Skip the pictures and write out, word for word, the lines below from the one with "dụ testcase CE-002-004" through the one with "La démonstration des lemmes est facile", inclusive.

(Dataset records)
= Beginning of Section =

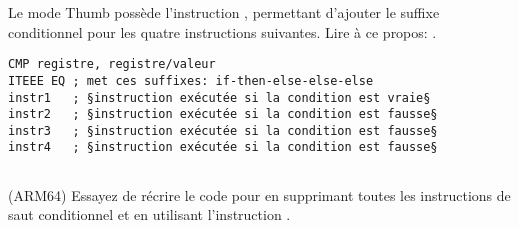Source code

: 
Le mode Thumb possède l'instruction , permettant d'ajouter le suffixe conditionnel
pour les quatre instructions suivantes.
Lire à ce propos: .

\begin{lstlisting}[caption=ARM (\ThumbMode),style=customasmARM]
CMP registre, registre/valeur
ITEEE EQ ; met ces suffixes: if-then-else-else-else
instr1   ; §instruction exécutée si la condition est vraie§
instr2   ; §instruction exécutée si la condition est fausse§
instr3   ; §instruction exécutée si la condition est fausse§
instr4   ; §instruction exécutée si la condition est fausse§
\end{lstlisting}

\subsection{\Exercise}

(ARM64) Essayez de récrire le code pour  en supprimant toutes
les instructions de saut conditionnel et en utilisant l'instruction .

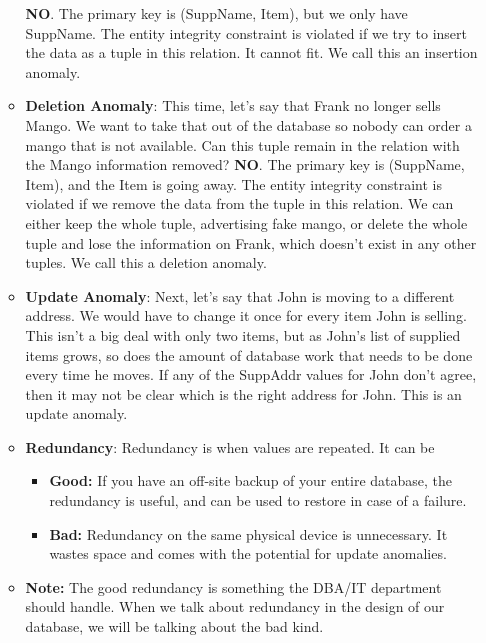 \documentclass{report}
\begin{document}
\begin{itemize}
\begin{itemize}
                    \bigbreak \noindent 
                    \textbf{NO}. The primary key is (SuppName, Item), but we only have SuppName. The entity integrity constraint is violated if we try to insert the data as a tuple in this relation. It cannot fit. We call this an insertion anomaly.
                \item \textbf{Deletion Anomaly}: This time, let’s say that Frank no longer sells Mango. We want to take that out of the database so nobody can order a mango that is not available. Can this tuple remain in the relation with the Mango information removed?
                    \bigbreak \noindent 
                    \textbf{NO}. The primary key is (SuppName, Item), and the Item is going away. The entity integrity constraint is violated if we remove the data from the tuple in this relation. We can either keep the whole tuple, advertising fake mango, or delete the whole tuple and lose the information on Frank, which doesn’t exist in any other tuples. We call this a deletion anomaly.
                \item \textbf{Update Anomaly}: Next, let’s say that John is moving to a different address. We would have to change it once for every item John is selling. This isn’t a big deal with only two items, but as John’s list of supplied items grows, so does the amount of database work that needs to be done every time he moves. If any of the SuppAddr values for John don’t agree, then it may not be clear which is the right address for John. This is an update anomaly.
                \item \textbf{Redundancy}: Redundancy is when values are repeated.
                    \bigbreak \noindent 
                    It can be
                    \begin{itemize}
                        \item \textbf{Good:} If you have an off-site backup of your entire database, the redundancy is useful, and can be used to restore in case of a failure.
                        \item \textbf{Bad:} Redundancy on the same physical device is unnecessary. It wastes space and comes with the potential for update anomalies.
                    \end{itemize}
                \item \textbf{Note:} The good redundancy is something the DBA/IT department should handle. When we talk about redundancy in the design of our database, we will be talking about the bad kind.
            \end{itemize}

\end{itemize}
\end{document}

= End of Section =
= Beginning of Section =

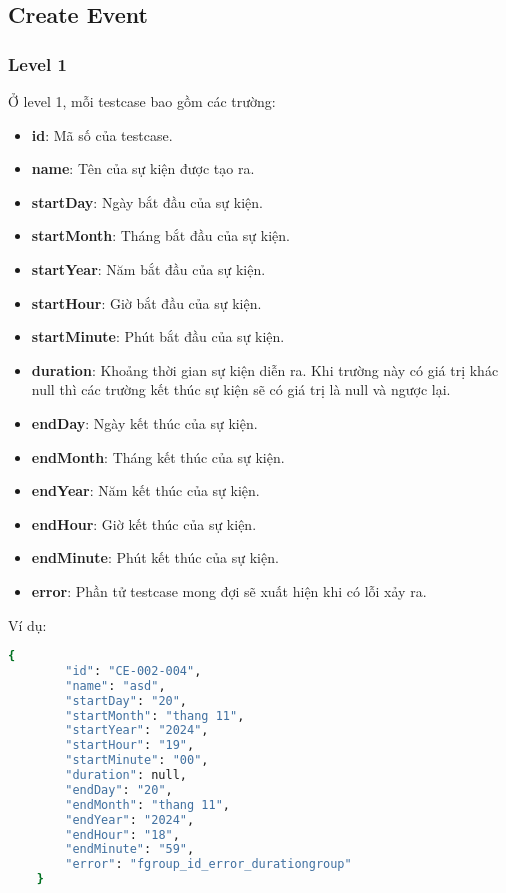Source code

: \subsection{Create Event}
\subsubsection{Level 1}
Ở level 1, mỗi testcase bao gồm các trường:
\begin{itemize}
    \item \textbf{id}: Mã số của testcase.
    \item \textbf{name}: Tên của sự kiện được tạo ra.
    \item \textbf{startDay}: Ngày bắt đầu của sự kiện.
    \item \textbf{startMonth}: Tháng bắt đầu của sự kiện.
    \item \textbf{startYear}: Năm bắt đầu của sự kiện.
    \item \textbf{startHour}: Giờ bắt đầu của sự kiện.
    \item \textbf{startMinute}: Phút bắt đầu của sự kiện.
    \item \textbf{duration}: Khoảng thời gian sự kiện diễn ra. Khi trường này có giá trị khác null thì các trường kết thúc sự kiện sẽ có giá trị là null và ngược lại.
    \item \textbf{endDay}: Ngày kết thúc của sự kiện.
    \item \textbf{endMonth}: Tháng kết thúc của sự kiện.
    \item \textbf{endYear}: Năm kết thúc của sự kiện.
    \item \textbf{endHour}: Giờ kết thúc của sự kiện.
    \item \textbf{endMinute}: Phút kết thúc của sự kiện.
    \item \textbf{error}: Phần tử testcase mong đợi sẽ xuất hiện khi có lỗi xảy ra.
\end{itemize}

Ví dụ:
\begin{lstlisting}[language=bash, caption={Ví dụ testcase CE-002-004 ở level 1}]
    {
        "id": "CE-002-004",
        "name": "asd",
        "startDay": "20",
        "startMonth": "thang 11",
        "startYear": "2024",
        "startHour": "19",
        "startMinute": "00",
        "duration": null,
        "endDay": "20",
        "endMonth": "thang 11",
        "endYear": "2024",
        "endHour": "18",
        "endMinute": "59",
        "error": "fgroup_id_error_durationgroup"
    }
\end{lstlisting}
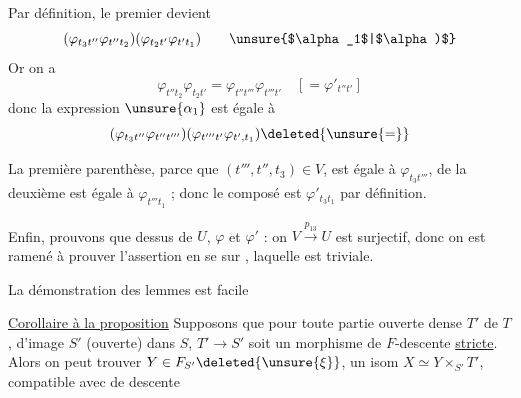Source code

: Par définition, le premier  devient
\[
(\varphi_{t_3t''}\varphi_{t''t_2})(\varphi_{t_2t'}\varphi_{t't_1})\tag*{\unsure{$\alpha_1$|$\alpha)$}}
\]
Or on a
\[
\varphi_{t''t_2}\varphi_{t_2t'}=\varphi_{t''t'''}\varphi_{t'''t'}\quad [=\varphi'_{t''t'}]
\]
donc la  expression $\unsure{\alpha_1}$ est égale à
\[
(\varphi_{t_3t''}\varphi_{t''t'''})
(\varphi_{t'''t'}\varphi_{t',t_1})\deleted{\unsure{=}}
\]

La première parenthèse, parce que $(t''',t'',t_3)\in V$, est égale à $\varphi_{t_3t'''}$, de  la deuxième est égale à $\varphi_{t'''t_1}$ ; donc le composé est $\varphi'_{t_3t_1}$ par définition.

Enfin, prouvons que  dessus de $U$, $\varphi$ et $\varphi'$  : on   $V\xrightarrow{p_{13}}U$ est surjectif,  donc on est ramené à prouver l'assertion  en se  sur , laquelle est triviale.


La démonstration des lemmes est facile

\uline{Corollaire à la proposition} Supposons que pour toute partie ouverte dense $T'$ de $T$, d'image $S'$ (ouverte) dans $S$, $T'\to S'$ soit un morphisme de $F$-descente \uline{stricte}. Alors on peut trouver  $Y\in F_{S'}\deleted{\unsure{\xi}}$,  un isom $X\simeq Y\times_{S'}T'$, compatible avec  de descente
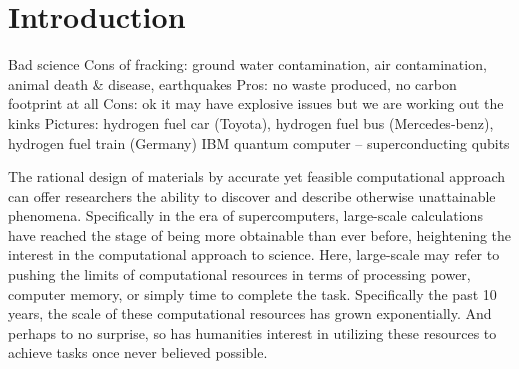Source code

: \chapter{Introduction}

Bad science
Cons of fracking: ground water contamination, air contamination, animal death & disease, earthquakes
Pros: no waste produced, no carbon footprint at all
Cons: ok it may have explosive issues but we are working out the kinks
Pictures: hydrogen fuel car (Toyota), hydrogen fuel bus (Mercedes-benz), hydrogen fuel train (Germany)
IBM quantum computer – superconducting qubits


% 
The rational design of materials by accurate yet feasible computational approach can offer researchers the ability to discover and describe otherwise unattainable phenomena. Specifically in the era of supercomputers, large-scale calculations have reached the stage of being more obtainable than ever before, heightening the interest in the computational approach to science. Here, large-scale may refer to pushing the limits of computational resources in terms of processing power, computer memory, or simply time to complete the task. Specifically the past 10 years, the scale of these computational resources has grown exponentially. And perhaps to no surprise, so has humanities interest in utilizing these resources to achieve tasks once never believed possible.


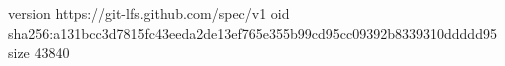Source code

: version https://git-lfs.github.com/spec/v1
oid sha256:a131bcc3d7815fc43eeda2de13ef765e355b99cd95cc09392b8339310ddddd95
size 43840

= End of Section =
= Beginning of Section =

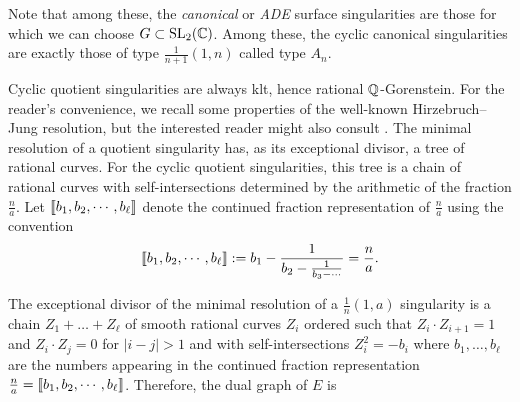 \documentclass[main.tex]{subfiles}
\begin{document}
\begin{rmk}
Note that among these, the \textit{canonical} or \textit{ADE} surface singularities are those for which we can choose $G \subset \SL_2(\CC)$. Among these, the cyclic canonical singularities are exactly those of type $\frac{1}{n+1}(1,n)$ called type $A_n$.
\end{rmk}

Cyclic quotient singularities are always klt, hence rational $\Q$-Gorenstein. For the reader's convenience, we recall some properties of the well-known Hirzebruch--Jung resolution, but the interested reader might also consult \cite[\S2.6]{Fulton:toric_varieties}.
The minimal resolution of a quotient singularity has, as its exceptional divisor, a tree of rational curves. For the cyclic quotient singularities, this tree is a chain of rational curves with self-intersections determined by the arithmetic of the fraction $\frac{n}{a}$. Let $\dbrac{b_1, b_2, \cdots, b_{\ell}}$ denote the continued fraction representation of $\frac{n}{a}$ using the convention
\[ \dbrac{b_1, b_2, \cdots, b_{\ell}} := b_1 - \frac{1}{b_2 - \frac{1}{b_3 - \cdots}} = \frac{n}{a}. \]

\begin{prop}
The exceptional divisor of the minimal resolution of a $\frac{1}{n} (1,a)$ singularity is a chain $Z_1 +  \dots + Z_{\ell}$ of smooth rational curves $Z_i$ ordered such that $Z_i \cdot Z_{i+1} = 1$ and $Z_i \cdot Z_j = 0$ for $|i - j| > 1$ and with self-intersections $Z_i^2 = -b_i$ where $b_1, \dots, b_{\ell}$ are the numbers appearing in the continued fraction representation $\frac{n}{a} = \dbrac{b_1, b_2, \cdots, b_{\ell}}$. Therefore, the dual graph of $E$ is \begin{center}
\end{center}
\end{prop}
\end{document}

= End of Section =

Response to this exercise >>
\begin{lstlisting}[language=bash, caption={Ví dụ testcase CE-002-004 ở level 1}]
    {
        "id": "CE-002-004",
        "name": "asd",
        "startDay": "20",
        "startMonth": "thang 11",
        "startYear": "2024",
        "startHour": "19",
        "startMinute": "00",
        "duration": null,
        "endDay": "20",
        "endMonth": "thang 11",
        "endYear": "2024",
        "endHour": "18",
        "endMinute": "59",
        "error": "fgroup_id_error_durationgroup"
    }
\end{lstlisting}
Source code

: Par définition, le premier  devient
\[
(\varphi_{t_3t''}\varphi_{t''t_2})(\varphi_{t_2t'}\varphi_{t't_1})\tag*{\unsure{$\alpha_1$|$\alpha)$}}
\]
Or on a
\[
\varphi_{t''t_2}\varphi_{t_2t'}=\varphi_{t''t'''}\varphi_{t'''t'}\quad [=\varphi'_{t''t'}]
\]
donc la  expression $\unsure{\alpha_1}$ est égale à
\[
(\varphi_{t_3t''}\varphi_{t''t'''})
(\varphi_{t'''t'}\varphi_{t',t_1})\deleted{\unsure{=}}
\]

La première parenthèse, parce que $(t''',t'',t_3)\in V$, est égale à $\varphi_{t_3t'''}$, de  la deuxième est égale à $\varphi_{t'''t_1}$ ; donc le composé est $\varphi'_{t_3t_1}$ par définition.

Enfin, prouvons que  dessus de $U$, $\varphi$ et $\varphi'$  : on   $V\xrightarrow{p_{13}}U$ est surjectif,  donc on est ramené à prouver l'assertion  en se  sur , laquelle est triviale.


La démonstration des lemmes est facile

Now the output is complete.